> _Your objective_:
Starting at the line that holds "接下来，你需要计算用于平滑（加权）EMA的乘数，通常按照公式：[2 ÷ （观察次数" and stopping at the line that holds "与所有移动平均线指标一样，E", restate the records below word for word, with both of those lines included.

> _Source material_:
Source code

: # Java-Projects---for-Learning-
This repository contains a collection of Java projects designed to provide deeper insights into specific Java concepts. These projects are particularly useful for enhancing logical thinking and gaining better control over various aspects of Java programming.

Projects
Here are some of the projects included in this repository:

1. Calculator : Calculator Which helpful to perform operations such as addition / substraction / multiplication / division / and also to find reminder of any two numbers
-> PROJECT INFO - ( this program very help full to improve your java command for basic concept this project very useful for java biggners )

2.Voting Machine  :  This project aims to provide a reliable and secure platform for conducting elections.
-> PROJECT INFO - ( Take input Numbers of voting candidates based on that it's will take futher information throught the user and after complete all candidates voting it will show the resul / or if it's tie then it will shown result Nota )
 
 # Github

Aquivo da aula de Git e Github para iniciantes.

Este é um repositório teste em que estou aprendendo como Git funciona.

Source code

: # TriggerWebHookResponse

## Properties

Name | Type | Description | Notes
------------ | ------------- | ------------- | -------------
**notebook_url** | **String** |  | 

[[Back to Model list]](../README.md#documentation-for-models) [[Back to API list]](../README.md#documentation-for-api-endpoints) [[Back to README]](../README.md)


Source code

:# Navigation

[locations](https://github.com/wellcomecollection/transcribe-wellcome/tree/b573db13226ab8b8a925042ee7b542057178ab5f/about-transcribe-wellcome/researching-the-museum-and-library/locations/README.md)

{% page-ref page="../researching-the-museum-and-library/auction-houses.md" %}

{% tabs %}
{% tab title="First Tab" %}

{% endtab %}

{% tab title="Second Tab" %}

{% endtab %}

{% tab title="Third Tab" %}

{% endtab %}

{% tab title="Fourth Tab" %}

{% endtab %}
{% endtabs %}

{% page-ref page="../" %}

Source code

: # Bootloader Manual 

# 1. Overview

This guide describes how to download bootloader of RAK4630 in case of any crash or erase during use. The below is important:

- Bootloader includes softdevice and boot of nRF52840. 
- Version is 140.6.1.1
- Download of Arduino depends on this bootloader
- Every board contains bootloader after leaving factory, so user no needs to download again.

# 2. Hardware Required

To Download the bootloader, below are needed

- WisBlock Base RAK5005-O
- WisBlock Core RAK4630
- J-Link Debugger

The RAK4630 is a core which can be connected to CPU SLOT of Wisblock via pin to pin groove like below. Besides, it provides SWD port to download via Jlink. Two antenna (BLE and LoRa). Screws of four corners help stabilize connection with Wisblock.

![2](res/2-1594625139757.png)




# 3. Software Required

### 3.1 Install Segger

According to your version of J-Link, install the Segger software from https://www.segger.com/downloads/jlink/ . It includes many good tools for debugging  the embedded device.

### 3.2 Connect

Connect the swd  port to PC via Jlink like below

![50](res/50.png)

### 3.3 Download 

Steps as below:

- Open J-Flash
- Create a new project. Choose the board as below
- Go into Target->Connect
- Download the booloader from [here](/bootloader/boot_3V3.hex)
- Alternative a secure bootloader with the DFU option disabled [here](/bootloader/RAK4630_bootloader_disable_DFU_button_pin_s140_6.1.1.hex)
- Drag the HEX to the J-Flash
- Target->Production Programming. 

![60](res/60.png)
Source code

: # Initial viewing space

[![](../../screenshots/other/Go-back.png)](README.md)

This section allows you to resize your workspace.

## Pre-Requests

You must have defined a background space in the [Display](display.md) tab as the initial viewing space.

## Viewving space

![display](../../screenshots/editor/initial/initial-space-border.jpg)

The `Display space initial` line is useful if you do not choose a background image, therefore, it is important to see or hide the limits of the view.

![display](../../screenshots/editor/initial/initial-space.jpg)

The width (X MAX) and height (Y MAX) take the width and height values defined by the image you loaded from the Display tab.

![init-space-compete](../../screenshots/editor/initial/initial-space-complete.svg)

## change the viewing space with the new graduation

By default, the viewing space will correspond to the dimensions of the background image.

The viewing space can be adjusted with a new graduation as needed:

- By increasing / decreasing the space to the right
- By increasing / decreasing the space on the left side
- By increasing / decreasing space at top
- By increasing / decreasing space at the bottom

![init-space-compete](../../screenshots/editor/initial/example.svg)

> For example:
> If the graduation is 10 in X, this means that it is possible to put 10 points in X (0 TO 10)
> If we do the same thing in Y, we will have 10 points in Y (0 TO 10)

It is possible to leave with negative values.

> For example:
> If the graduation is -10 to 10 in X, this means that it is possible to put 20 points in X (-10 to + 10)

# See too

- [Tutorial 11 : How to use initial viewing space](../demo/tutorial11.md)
...
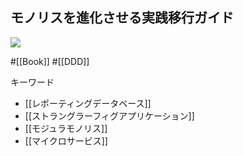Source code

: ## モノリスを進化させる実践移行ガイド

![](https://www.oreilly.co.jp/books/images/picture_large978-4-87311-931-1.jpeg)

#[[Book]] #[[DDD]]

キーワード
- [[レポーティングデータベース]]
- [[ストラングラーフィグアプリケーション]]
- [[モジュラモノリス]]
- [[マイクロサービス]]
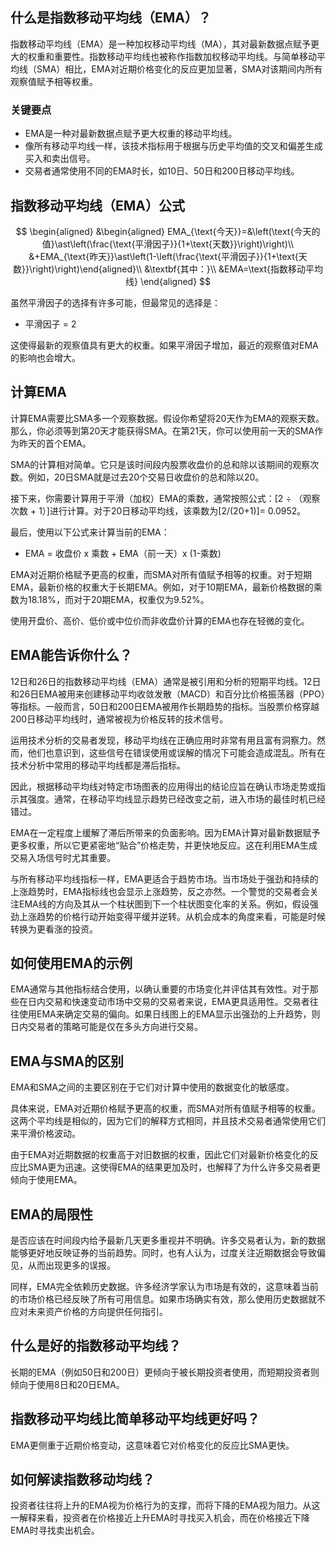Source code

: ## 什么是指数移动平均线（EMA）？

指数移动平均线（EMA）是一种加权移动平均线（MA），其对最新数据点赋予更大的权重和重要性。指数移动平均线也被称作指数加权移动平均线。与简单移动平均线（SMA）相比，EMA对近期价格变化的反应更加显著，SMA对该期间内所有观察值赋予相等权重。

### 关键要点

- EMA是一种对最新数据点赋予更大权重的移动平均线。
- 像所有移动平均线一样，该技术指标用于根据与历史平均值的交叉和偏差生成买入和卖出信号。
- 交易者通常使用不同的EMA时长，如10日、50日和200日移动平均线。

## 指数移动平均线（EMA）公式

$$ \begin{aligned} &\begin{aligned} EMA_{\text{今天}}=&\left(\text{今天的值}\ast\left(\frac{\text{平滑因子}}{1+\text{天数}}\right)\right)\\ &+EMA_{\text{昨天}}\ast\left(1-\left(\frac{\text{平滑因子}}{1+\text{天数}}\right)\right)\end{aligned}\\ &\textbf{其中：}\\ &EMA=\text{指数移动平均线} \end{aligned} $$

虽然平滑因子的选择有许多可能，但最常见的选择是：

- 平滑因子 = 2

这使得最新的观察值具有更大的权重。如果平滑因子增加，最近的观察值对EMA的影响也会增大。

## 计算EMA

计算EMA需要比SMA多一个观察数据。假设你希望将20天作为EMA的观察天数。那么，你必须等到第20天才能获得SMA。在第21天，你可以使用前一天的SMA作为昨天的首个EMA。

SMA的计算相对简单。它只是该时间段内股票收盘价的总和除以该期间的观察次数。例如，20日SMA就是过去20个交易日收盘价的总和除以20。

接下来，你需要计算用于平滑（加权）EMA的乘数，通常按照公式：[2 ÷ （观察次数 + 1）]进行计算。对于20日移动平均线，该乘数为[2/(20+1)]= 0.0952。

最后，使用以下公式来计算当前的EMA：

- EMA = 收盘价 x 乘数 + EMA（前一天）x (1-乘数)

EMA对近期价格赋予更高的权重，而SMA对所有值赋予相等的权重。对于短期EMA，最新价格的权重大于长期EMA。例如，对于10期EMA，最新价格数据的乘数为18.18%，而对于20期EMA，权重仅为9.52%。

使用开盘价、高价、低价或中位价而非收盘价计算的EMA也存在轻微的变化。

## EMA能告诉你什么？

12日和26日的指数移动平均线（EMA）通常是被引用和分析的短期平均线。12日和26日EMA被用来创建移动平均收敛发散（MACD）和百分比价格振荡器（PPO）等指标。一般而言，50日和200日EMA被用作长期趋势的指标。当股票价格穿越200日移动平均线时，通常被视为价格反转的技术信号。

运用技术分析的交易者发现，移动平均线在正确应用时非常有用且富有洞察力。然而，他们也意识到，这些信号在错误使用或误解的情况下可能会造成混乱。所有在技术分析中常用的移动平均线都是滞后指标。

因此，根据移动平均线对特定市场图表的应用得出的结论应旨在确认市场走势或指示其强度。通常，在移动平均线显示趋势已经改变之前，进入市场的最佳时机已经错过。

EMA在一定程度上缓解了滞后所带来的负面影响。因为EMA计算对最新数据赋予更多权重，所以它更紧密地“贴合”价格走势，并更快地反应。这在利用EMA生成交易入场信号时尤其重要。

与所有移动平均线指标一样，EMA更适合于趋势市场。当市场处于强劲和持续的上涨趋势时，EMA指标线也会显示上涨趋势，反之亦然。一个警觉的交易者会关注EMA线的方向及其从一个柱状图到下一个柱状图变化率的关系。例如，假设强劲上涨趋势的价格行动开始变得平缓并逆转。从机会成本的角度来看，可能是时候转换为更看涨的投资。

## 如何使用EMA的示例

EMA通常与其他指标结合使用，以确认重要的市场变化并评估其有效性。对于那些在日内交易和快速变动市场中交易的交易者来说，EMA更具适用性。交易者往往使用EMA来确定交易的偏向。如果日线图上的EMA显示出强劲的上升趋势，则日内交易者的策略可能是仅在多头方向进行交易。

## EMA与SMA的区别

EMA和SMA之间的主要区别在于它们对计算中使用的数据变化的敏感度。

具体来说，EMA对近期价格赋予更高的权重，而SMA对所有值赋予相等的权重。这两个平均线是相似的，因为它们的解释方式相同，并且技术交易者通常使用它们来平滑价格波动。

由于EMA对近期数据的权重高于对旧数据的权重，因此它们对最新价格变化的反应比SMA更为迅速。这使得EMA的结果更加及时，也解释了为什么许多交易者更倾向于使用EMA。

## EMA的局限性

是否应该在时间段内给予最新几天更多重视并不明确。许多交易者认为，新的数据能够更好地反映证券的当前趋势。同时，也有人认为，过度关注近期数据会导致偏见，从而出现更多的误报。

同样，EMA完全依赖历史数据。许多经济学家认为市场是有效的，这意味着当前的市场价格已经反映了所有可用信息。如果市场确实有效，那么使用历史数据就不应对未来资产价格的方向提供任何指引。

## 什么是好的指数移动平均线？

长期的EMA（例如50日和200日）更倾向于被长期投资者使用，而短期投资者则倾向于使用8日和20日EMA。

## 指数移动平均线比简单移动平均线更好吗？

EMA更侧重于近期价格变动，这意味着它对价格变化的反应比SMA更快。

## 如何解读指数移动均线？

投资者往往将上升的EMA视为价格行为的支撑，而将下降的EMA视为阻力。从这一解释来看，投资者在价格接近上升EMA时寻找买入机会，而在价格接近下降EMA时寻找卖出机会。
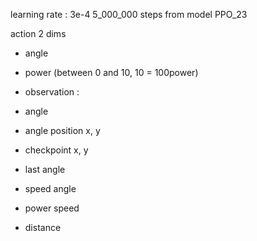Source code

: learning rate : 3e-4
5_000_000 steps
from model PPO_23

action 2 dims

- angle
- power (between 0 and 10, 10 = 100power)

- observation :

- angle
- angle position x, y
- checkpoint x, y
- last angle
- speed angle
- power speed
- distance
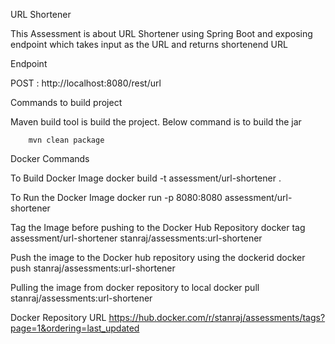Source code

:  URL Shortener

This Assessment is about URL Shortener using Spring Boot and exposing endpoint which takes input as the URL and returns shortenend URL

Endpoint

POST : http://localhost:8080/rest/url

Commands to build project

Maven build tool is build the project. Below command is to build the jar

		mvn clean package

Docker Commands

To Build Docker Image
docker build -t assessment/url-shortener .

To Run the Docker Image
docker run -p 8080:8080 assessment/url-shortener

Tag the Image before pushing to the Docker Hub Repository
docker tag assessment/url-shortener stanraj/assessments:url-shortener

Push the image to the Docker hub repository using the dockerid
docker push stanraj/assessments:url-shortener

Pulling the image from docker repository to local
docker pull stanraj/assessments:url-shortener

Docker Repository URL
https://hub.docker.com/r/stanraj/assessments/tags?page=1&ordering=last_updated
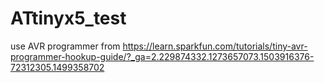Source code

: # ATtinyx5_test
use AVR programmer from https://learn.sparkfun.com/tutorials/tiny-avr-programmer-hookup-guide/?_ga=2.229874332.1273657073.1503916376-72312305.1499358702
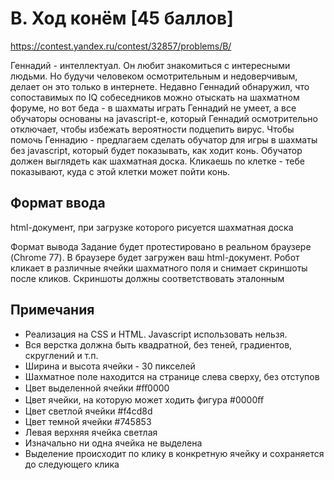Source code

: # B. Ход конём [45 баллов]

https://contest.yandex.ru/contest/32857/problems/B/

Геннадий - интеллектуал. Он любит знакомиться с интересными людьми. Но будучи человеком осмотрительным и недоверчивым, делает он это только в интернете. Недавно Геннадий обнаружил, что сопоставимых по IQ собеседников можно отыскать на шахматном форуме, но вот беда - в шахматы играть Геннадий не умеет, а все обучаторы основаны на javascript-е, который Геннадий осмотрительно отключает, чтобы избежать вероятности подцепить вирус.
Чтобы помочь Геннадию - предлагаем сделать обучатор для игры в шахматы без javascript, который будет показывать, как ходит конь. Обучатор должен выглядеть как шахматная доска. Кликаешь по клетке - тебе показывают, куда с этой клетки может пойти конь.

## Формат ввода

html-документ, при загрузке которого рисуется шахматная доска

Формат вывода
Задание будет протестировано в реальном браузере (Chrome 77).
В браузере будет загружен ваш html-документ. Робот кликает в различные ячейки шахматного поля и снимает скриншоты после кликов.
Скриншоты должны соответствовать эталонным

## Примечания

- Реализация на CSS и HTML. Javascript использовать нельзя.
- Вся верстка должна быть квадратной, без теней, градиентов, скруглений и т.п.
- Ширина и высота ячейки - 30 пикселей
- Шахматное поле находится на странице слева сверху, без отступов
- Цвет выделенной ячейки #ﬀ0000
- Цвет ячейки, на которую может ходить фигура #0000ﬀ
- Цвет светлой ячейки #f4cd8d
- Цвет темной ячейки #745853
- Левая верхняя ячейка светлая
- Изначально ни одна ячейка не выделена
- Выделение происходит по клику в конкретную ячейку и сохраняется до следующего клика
...
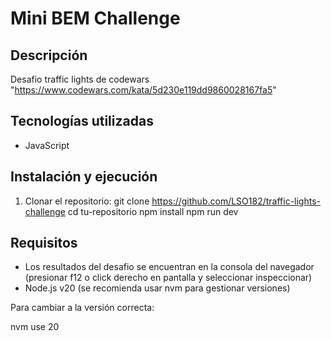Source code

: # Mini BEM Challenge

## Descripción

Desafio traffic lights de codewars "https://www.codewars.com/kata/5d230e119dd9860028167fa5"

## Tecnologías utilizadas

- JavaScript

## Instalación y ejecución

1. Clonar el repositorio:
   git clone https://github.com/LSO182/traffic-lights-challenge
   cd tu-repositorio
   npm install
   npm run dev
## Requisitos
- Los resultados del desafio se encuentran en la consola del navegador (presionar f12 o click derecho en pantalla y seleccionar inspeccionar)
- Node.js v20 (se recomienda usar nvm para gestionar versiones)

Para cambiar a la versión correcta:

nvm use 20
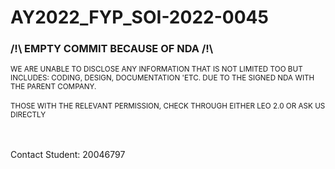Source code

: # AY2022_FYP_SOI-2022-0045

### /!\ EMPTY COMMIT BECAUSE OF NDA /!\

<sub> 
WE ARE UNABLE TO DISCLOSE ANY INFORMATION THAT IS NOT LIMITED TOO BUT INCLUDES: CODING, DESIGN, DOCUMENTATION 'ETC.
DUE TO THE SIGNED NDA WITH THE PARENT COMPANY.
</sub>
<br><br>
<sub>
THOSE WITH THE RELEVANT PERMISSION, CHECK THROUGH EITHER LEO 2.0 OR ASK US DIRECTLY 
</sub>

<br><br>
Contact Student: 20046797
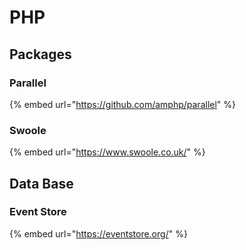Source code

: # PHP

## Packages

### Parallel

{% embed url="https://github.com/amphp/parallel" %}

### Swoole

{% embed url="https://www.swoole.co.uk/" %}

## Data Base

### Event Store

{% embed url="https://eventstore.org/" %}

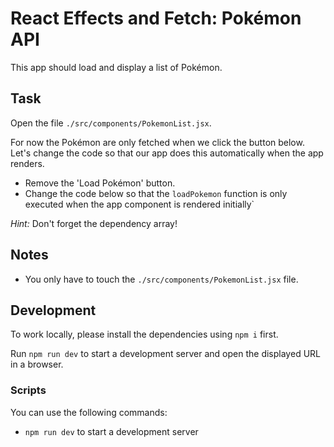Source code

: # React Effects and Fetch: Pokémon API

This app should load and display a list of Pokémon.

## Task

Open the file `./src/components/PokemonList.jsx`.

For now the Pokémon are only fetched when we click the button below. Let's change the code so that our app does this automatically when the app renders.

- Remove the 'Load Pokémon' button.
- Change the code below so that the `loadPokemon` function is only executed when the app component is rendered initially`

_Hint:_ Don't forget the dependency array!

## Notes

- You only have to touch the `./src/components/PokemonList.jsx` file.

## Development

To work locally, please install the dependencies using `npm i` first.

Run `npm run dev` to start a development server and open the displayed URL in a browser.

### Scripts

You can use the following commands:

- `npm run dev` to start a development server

> _Problem solution_:
接下来，你需要计算用于平滑（加权）EMA的乘数，通常按照公式：[2 ÷ （观察次数 + 1）]进行计算。对于20日移动平均线，该乘数为[2/(20+1)]= 0.0952。

最后，使用以下公式来计算当前的EMA：

- EMA = 收盘价 x 乘数 + EMA（前一天）x (1-乘数)

EMA对近期价格赋予更高的权重，而SMA对所有值赋予相等的权重。对于短期EMA，最新价格的权重大于长期EMA。例如，对于10期EMA，最新价格数据的乘数为18.18%，而对于20期EMA，权重仅为9.52%。

使用开盘价、高价、低价或中位价而非收盘价计算的EMA也存在轻微的变化。

## EMA能告诉你什么？

12日和26日的指数移动平均线（EMA）通常是被引用和分析的短期平均线。12日和26日EMA被用来创建移动平均收敛发散（MACD）和百分比价格振荡器（PPO）等指标。一般而言，50日和200日EMA被用作长期趋势的指标。当股票价格穿越200日移动平均线时，通常被视为价格反转的技术信号。

运用技术分析的交易者发现，移动平均线在正确应用时非常有用且富有洞察力。然而，他们也意识到，这些信号在错误使用或误解的情况下可能会造成混乱。所有在技术分析中常用的移动平均线都是滞后指标。

因此，根据移动平均线对特定市场图表的应用得出的结论应旨在确认市场走势或指示其强度。通常，在移动平均线显示趋势已经改变之前，进入市场的最佳时机已经错过。

EMA在一定程度上缓解了滞后所带来的负面影响。因为EMA计算对最新数据赋予更多权重，所以它更紧密地“贴合”价格走势，并更快地反应。这在利用EMA生成交易入场信号时尤其重要。

与所有移动平均线指标一样，EMA更适合于趋势市场。当市场处于强劲和持续的上涨趋势时，EMA指标线也会显示上涨趋势，反之亦然。一个警觉的交易者会关注EMA线的方向及其从一个柱状图到下一个柱状图变化率的关系。例如，假设强劲上涨趋势的价格行动开始变得平缓并逆转。从机会成本的角度来看，可能是时候转换为更看涨的投资。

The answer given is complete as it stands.